* TASK BRIEF:
Could you write out every entry exactly as it stands?

* AVAILABLE RECORDS:
++++++++++
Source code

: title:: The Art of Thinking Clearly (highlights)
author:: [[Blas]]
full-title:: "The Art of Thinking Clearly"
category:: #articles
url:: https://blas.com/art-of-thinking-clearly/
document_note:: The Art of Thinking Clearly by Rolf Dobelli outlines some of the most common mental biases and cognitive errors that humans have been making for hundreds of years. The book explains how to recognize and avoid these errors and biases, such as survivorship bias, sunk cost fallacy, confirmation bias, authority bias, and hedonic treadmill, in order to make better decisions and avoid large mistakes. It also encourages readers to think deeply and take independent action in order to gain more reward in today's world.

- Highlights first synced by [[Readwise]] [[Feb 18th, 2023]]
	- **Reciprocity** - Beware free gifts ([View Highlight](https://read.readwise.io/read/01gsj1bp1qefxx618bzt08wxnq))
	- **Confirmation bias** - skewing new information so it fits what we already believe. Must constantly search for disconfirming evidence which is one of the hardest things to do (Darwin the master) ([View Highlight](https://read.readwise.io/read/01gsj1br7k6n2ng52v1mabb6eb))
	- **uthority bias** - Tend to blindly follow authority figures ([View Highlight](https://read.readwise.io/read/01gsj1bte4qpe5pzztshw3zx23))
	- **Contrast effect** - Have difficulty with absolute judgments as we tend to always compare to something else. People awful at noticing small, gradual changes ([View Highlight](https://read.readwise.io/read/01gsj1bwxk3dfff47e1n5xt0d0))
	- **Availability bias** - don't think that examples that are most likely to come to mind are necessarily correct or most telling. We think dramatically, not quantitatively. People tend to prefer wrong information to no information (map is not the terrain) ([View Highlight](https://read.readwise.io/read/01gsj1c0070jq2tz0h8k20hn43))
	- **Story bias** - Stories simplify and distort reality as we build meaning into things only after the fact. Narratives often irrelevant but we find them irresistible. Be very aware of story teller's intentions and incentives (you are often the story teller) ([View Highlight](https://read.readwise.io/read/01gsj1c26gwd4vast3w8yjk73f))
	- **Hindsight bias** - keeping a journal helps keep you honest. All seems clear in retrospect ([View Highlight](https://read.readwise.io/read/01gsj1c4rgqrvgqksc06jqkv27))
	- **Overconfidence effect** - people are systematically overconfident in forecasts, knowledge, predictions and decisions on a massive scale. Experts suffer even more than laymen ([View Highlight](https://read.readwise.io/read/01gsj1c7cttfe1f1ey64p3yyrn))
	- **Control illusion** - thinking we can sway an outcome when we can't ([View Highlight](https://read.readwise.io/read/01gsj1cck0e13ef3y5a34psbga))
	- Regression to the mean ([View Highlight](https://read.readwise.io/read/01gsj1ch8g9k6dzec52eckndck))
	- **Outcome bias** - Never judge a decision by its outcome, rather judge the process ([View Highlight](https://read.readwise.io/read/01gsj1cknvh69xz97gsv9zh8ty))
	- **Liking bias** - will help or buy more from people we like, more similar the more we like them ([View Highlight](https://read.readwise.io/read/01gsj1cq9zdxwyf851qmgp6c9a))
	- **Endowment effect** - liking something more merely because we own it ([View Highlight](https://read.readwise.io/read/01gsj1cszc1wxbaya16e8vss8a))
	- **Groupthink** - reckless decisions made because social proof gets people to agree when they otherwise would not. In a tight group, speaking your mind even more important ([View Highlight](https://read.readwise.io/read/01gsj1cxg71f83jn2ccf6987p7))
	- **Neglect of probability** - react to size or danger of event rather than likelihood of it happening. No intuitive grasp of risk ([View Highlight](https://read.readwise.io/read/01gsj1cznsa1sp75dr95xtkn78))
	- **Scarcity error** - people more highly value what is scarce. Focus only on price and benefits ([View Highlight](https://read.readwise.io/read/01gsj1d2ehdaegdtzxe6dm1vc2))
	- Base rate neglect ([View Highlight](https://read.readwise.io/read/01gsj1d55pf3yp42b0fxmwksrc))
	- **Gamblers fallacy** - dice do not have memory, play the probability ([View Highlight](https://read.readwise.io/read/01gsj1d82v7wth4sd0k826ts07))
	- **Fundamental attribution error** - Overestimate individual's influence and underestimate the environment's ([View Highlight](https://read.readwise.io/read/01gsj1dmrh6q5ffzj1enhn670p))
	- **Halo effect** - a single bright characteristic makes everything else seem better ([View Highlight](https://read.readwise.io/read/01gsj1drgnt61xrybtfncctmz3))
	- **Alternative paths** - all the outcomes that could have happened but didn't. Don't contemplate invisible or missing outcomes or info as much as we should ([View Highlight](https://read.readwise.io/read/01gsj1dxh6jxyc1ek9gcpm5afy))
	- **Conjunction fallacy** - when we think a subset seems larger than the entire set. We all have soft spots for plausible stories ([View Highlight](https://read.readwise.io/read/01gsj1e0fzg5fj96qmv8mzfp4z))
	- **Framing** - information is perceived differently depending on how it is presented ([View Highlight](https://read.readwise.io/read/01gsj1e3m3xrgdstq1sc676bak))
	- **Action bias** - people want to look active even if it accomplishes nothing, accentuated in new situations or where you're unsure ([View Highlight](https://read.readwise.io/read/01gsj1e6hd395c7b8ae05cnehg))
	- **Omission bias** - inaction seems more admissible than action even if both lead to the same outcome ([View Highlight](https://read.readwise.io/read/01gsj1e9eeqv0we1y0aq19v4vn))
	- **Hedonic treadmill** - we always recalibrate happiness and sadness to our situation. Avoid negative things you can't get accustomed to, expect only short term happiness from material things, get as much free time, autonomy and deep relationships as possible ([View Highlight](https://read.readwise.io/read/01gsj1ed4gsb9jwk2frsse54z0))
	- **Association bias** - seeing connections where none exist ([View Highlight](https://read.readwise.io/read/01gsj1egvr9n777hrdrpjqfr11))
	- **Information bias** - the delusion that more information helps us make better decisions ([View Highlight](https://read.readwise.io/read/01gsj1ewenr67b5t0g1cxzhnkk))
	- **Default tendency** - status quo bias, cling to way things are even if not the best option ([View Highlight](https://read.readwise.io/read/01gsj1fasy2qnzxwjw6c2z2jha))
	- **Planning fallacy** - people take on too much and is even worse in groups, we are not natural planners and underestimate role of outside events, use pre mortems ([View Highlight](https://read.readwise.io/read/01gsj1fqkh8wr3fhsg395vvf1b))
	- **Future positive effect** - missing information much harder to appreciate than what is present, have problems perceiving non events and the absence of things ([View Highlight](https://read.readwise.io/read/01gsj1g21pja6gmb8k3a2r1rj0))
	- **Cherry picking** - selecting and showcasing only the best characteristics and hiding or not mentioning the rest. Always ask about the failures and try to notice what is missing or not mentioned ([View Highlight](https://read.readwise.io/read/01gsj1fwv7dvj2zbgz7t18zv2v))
++++++++++
* WRITTEN RESPONSE:
Source code

: title:: The Art of Thinking Clearly (highlights)
author:: [[Blas]]
full-title:: "The Art of Thinking Clearly"
category:: #articles
url:: https://blas.com/art-of-thinking-clearly/
document_note:: The Art of Thinking Clearly by Rolf Dobelli outlines some of the most common mental biases and cognitive errors that humans have been making for hundreds of years. The book explains how to recognize and avoid these errors and biases, such as survivorship bias, sunk cost fallacy, confirmation bias, authority bias, and hedonic treadmill, in order to make better decisions and avoid large mistakes. It also encourages readers to think deeply and take independent action in order to gain more reward in today's world.

- Highlights first synced by [[Readwise]] [[Feb 18th, 2023]]
	- **Reciprocity** - Beware free gifts ([View Highlight](https://read.readwise.io/read/01gsj1bp1qefxx618bzt08wxnq))
	- **Confirmation bias** - skewing new information so it fits what we already believe. Must constantly search for disconfirming evidence which is one of the hardest things to do (Darwin the master) ([View Highlight](https://read.readwise.io/read/01gsj1br7k6n2ng52v1mabb6eb))
	- **uthority bias** - Tend to blindly follow authority figures ([View Highlight](https://read.readwise.io/read/01gsj1bte4qpe5pzztshw3zx23))
	- **Contrast effect** - Have difficulty with absolute judgments as we tend to always compare to something else. People awful at noticing small, gradual changes ([View Highlight](https://read.readwise.io/read/01gsj1bwxk3dfff47e1n5xt0d0))
	- **Availability bias** - don't think that examples that are most likely to come to mind are necessarily correct or most telling. We think dramatically, not quantitatively. People tend to prefer wrong information to no information (map is not the terrain) ([View Highlight](https://read.readwise.io/read/01gsj1c0070jq2tz0h8k20hn43))
	- **Story bias** - Stories simplify and distort reality as we build meaning into things only after the fact. Narratives often irrelevant but we find them irresistible. Be very aware of story teller's intentions and incentives (you are often the story teller) ([View Highlight](https://read.readwise.io/read/01gsj1c26gwd4vast3w8yjk73f))
	- **Hindsight bias** - keeping a journal helps keep you honest. All seems clear in retrospect ([View Highlight](https://read.readwise.io/read/01gsj1c4rgqrvgqksc06jqkv27))
	- **Overconfidence effect** - people are systematically overconfident in forecasts, knowledge, predictions and decisions on a massive scale. Experts suffer even more than laymen ([View Highlight](https://read.readwise.io/read/01gsj1c7cttfe1f1ey64p3yyrn))
	- **Control illusion** - thinking we can sway an outcome when we can't ([View Highlight](https://read.readwise.io/read/01gsj1cck0e13ef3y5a34psbga))
	- Regression to the mean ([View Highlight](https://read.readwise.io/read/01gsj1ch8g9k6dzec52eckndck))
	- **Outcome bias** - Never judge a decision by its outcome, rather judge the process ([View Highlight](https://read.readwise.io/read/01gsj1cknvh69xz97gsv9zh8ty))
	- **Liking bias** - will help or buy more from people we like, more similar the more we like them ([View Highlight](https://read.readwise.io/read/01gsj1cq9zdxwyf851qmgp6c9a))
	- **Endowment effect** - liking something more merely because we own it ([View Highlight](https://read.readwise.io/read/01gsj1cszc1wxbaya16e8vss8a))
	- **Groupthink** - reckless decisions made because social proof gets people to agree when they otherwise would not. In a tight group, speaking your mind even more important ([View Highlight](https://read.readwise.io/read/01gsj1cxg71f83jn2ccf6987p7))
	- **Neglect of probability** - react to size or danger of event rather than likelihood of it happening. No intuitive grasp of risk ([View Highlight](https://read.readwise.io/read/01gsj1cznsa1sp75dr95xtkn78))
	- **Scarcity error** - people more highly value what is scarce. Focus only on price and benefits ([View Highlight](https://read.readwise.io/read/01gsj1d2ehdaegdtzxe6dm1vc2))
	- Base rate neglect ([View Highlight](https://read.readwise.io/read/01gsj1d55pf3yp42b0fxmwksrc))
	- **Gamblers fallacy** - dice do not have memory, play the probability ([View Highlight](https://read.readwise.io/read/01gsj1d82v7wth4sd0k826ts07))
	- **Fundamental attribution error** - Overestimate individual's influence and underestimate the environment's ([View Highlight](https://read.readwise.io/read/01gsj1dmrh6q5ffzj1enhn670p))
	- **Halo effect** - a single bright characteristic makes everything else seem better ([View Highlight](https://read.readwise.io/read/01gsj1drgnt61xrybtfncctmz3))
	- **Alternative paths** - all the outcomes that could have happened but didn't. Don't contemplate invisible or missing outcomes or info as much as we should ([View Highlight](https://read.readwise.io/read/01gsj1dxh6jxyc1ek9gcpm5afy))
	- **Conjunction fallacy** - when we think a subset seems larger than the entire set. We all have soft spots for plausible stories ([View Highlight](https://read.readwise.io/read/01gsj1e0fzg5fj96qmv8mzfp4z))
	- **Framing** - information is perceived differently depending on how it is presented ([View Highlight](https://read.readwise.io/read/01gsj1e3m3xrgdstq1sc676bak))
	- **Action bias** - people want to look active even if it accomplishes nothing, accentuated in new situations or where you're unsure ([View Highlight](https://read.readwise.io/read/01gsj1e6hd395c7b8ae05cnehg))
	- **Omission bias** - inaction seems more admissible than action even if both lead to the same outcome ([View Highlight](https://read.readwise.io/read/01gsj1e9eeqv0we1y0aq19v4vn))
	- **Hedonic treadmill** - we always recalibrate happiness and sadness to our situation. Avoid negative things you can't get accustomed to, expect only short term happiness from material things, get as much free time, autonomy and deep relationships as possible ([View Highlight](https://read.readwise.io/read/01gsj1ed4gsb9jwk2frsse54z0))
	- **Association bias** - seeing connections where none exist ([View Highlight](https://read.readwise.io/read/01gsj1egvr9n777hrdrpjqfr11))
	- **Information bias** - the delusion that more information helps us make better decisions ([View Highlight](https://read.readwise.io/read/01gsj1ewenr67b5t0g1cxzhnkk))
	- **Default tendency** - status quo bias, cling to way things are even if not the best option ([View Highlight](https://read.readwise.io/read/01gsj1fasy2qnzxwjw6c2z2jha))
	- **Planning fallacy** - people take on too much and is even worse in groups, we are not natural planners and underestimate role of outside events, use pre mortems ([View Highlight](https://read.readwise.io/read/01gsj1fqkh8wr3fhsg395vvf1b))
	- **Future positive effect** - missing information much harder to appreciate than what is present, have problems perceiving non events and the absence of things ([View Highlight](https://read.readwise.io/read/01gsj1g21pja6gmb8k3a2r1rj0))
	- **Cherry picking** - selecting and showcasing only the best characteristics and hiding or not mentioning the rest. Always ask about the failures and try to notice what is missing or not mentioned ([View Highlight](https://read.readwise.io/read/01gsj1fwv7dvj2zbgz7t18zv2v))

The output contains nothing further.